Freakonomics establishes this unconventional premise: if morality represents how we would like the world to work, then economics represents how it actually does work.
Through forceful storytelling and wry insight, Levitt shows that economics is, at root, the study of incentives - how people get what they want, or need, especially when other people want or need the same thing. In Freakonomics, they set out to explore the hidden side of just about everything. The inner workings of a crack gang. The truth about real-estate agents. The myths of campaign finance. The telltale marks of a cheating schoolteacher. The secrets of the Ku Klux Klan.
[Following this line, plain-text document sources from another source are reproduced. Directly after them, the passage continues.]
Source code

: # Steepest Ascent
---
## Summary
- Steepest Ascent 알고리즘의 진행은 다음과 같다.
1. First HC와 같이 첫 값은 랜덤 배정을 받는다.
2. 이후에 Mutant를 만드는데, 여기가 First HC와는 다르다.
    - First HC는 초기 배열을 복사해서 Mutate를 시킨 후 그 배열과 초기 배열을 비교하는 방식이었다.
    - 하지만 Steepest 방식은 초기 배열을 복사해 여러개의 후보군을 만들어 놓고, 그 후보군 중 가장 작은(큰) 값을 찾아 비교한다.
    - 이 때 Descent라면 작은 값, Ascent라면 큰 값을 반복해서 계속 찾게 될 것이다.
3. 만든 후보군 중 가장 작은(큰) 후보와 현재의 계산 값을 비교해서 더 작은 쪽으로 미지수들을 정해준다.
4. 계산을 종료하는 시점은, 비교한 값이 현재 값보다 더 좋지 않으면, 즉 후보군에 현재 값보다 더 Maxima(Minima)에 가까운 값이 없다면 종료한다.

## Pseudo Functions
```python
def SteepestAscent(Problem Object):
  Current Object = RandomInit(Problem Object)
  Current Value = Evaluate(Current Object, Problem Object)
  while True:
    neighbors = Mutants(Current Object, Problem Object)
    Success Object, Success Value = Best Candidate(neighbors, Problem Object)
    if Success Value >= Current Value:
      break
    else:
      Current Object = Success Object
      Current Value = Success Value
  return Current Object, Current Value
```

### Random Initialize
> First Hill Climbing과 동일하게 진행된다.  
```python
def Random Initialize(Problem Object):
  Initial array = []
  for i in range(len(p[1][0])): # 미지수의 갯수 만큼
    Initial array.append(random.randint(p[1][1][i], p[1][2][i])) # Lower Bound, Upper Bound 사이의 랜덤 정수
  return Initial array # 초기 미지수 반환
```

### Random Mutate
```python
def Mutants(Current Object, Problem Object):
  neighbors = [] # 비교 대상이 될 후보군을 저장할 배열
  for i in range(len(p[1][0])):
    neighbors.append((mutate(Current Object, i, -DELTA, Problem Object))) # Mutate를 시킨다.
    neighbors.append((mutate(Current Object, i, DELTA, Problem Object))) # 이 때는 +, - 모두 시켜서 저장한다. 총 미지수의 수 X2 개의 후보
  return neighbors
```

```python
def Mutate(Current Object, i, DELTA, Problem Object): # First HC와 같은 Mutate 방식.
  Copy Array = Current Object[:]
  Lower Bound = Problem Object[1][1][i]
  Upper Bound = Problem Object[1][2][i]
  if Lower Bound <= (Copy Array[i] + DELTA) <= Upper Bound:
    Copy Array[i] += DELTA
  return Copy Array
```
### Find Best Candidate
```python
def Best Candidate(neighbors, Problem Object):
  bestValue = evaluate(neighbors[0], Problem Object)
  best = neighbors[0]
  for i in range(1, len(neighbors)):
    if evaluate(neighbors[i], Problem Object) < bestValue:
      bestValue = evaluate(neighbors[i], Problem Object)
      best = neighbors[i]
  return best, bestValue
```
What unites all these stories is a belief that the modern world, despite a surfeit of obfuscation, complication, and downright deceit, is not impenetrable, is not unknowable, and - if the right questions are asked - is even more intriguing than we think. All it takes is a new way of looking. Steven Levitt shows how to see through all the clutter.
"If Indiana Jones were an economist, he’d be Steven Levitt,” writes the Wall Street Journal. “Mr. Levitt is famous not as a master of dry technical arcana but as a maverick treasure hunter who relies for success on his wit, pluck and disregard for conventional wisdom." A recent recipient of the John Bates Clark medal, awarded every two years to America's best economist under the age of 40, Levitt received a Ph.D. in economics from MIT and a B.A. from Harvard University.